ベンゲルに挨拶に来たジョージ・ウェア。グランパスの選手は仰天した (3ページ目)

  • 飯尾篤史●取材・文 text by Iio Atsushi

ベンゲルのすごさを思い知ったフランスキャンプ

 青々と茂る木立の間を、心地いい風が吹き抜けていく。

 ベルサイユ宮殿の庭園に面して建つトリアノンパレス。ベルサイユ条約を起草した場所としても知られる瀟洒(しょうしゃ)なホテルが、5月19日から約2週間にわたる名古屋グランパスのフランスキャンプにおける宿舎だった。

 Jリーグの中断期間を利用して、アーセン・ベンゲルは自身の故郷であるフランスにチームを連れてきた。
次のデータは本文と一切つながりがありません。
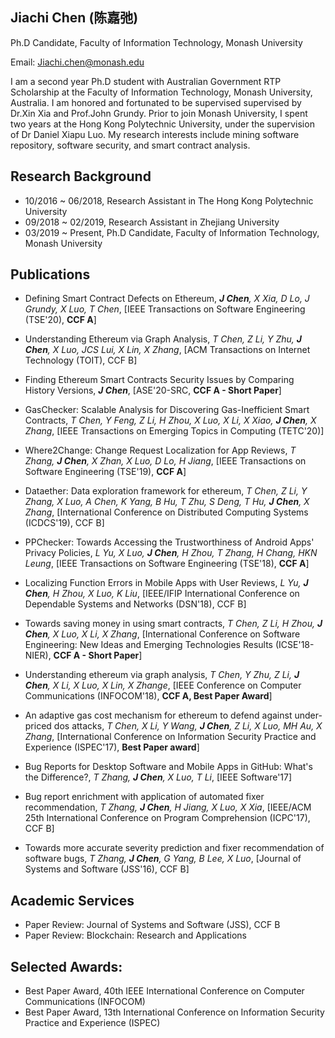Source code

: ## Jiachi Chen (陈嘉弛)

Ph.D Candidate, Faculty of Information Technology, Monash University

Email: Jiachi.chen@monash.edu

I am a second year Ph.D student with Australian Government RTP Scholarship at the Faculty of Information Technology, Monash University, Australia. I am honored and fortunated to be supervised supervised by Dr.Xin Xia and Prof.John Grundy. Prior to join Monash University, I spent two years at the Hong Kong Polytechnic University, under the supervision of Dr Daniel Xiapu Luo. My research interests include mining software repository, software security, and smart contract analysis.  

## Research Background
- 10/2016 ~ 06/2018,  Research Assistant in The Hong Kong Polytechnic University
- 09/2018 ~ 02/2019,  Research Assistant in Zhejiang University
- 03/2019 ~ Present,  Ph.D Candidate, Faculty of Information Technology, Monash University

## Publications
* Defining Smart Contract Defects on Ethereum, ***J Chen**, X Xia, D Lo, J Grundy, X Luo, T Chen*, [IEEE Transactions on Software Engineering (TSE'20), **CCF A**]

* Understanding Ethereum via Graph Analysis, *T Chen, Z Li, Y Zhu, **J Chen**, X Luo, JCS Lui, X Lin, X Zhang*, [ACM Transactions on Internet Technology (TOIT), CCF B]

* Finding Ethereum Smart Contracts Security Issues by Comparing History Versions, ***J Chen***, [ASE'20-SRC, **CCF A - Short Paper**]

* GasChecker: Scalable Analysis for Discovering Gas-Inefficient Smart Contracts, *T Chen, Y Feng, Z Li, H Zhou, X Luo, X Li, X Xiao, **J Chen**, X Zhang*, [IEEE Transactions on Emerging Topics in Computing (TETC'20)]

* Where2Change: Change Request Localization for App Reviews, *T Zhang, **J Chen**, X Zhan, X Luo, D Lo, H Jiang*, [IEEE Transactions on Software Engineering (TSE'19), **CCF A**]

* Dataether: Data exploration framework for ethereum, *T Chen, Z Li, Y Zhang, X Luo, A Chen, K Yang, B Hu, T Zhu, S Deng, T Hu, **J Chen**, X Zhang*, [International Conference on Distributed Computing Systems (ICDCS'19), CCF B]

* PPChecker: Towards Accessing the Trustworthiness of Android Apps' Privacy Policies, *L Yu, X Luo, **J Chen**, H Zhou, T Zhang, H Chang, HKN Leung*, [IEEE Transactions on Software Engineering (TSE'18), **CCF A**]

* Localizing Function Errors in Mobile Apps with User Reviews, *L Yu, **J Chen**, H Zhou, X Luo, K Liu*, [IEEE/IFIP International Conference on Dependable Systems and Networks (DSN'18), CCF B]

* Towards saving money in using smart contracts, *T Chen, Z Li, H Zhou, **J Chen**, X Luo, X Li, X Zhang*, [International Conference on Software Engineering: New Ideas and Emerging Technologies Results (ICSE'18-NIER), **CCF A - Short Paper**]

* Understanding ethereum via graph analysis, *T Chen, Y Zhu, Z Li, **J Chen**, X Li, X Luo, X Lin, X Zhange*, [IEEE Conference on Computer Communications (INFOCOM'18), **CCF A, Best Paper Award**]

* An adaptive gas cost mechanism for ethereum to defend against under-priced dos attacks, *T Chen, X Li, Y Wang, **J Chen**, Z Li, X Luo, MH Au, X Zhang*, [International Conference on Information Security Practice and Experience (ISPEC'17), **Best Paper award**]

* Bug Reports for Desktop Software and Mobile Apps in GitHub: What's the Difference?, *T Zhang, **J Chen**, X Luo, T Li*, [IEEE Software'17]

* Bug report enrichment with application of automated fixer recommendation, *T Zhang, **J Chen**, H Jiang, X Luo, X Xia*, [IEEE/ACM 25th International Conference on Program Comprehension (ICPC'17), CCF B]

* Towards more accurate severity prediction and fixer recommendation of software bugs, *T Zhang, **J Chen**, G Yang, B Lee, X Luo*, [Journal of Systems and Software (JSS'16), CCF B]


## Academic Services
* Paper Review: Journal of Systems and Software (JSS), CCF B
* Paper Review: Blockchain: Research and Applications

## Selected Awards:
* Best Paper Award, 40th IEEE International Conference on Computer Communications (INFOCOM)
*	Best Paper Award, 13th International Conference on Information Security Practice and Experience (ISPEC)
素晴らしいホテルに度肝を抜かれた選手たちは、昼時になってさらに驚かされた。初日の昼食会場に黒人選手が現れ、ベンゲルとの再会を喜び、ハグをしたのだ。

 その選手とは、この年の12月にアフリカ人選手として初めてバロンドールに輝くことになる、ジョージ・ウェア(現リベリア共和国大統領)だった。モナコ時代にベンゲルのもとでプレーしたウェアは、その後パリ・サンジェルマンに移籍し、リーグ優勝やカップ戦の優勝に大きく貢献する。

 そして、まさにこの夏にACミランに移籍し、"リベリアの怪人"として世界のサッカーシーンで知られるビッグネームとなるのだが、そのウェアが「アーセンは私のパパだ。パパについていけば、なんの心配もいらない」と話したのだから、選手たちはベンゲルへの尊敬の念を深めざるを得なかった。
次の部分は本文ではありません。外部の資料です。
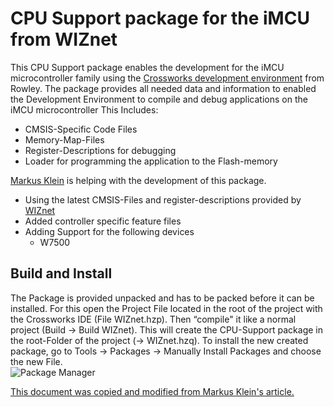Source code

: # CPU Support package for the iMCU from WIZnet

This CPU Support package enables the development for the iMCU microcontroller family using the [Crossworks development environment](https://rowley.co.uk/arm/index.htm) from Rowley. The package provides all needed data and information to enabled the Development Environment to compile and debug applications on the iMCU microcontroller
This Includes:

- CMSIS-Specific Code Files
- Memory-Map-Files
- Register-Descriptions for debugging
- Loader for programming the application to the Flash-memory

[Markus Klein](https://github.com/Masmiseim36) is helping with the development of this package.

- Using the latest CMSIS-Files and register-descriptions provided by [WIZnet](https://github.com/Wiznet/W7500x_StdPeriph_Lib)
- Added controller specific feature files
- Adding Support for the following devices
  - W7500

## Build and Install

The Package is provided unpacked and has to be packed before it can be installed. For this open the Project File located in the root of the project with the Crossworks IDE (File WIZnet.hzp). Then “compile" it like a normal project (Build -> Build WIZnet). This will create the CPU-Support package in the root-Folder of the project (-> WIZnet.hzq).
To install the new created package, go to Tools -> Packages -> Manually Install Packages and choose the new File.  
![Package Manager](./doc/Menu_PackageManagerManual.png)


[This document was copied and modified from Markus Klein's article.](https://github.com/Masmiseim36/Kinetis)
 それだけではない。パリ・サンジェルマンの公式戦を観戦するため、ホームスタジアムのパルク・デ・プランスを訪れた際は盛大なもてなしを受けた。ベンゲルは、スタジアムの外ではファンにサインを求められ、スタジアムでは警備員に「どうぞ、どうぞ」と促され、クラブ関係者に握手で迎え入れられた。

 それから20年以上経った今もなお、興奮を含んだ口調で平野が当時を振り返る。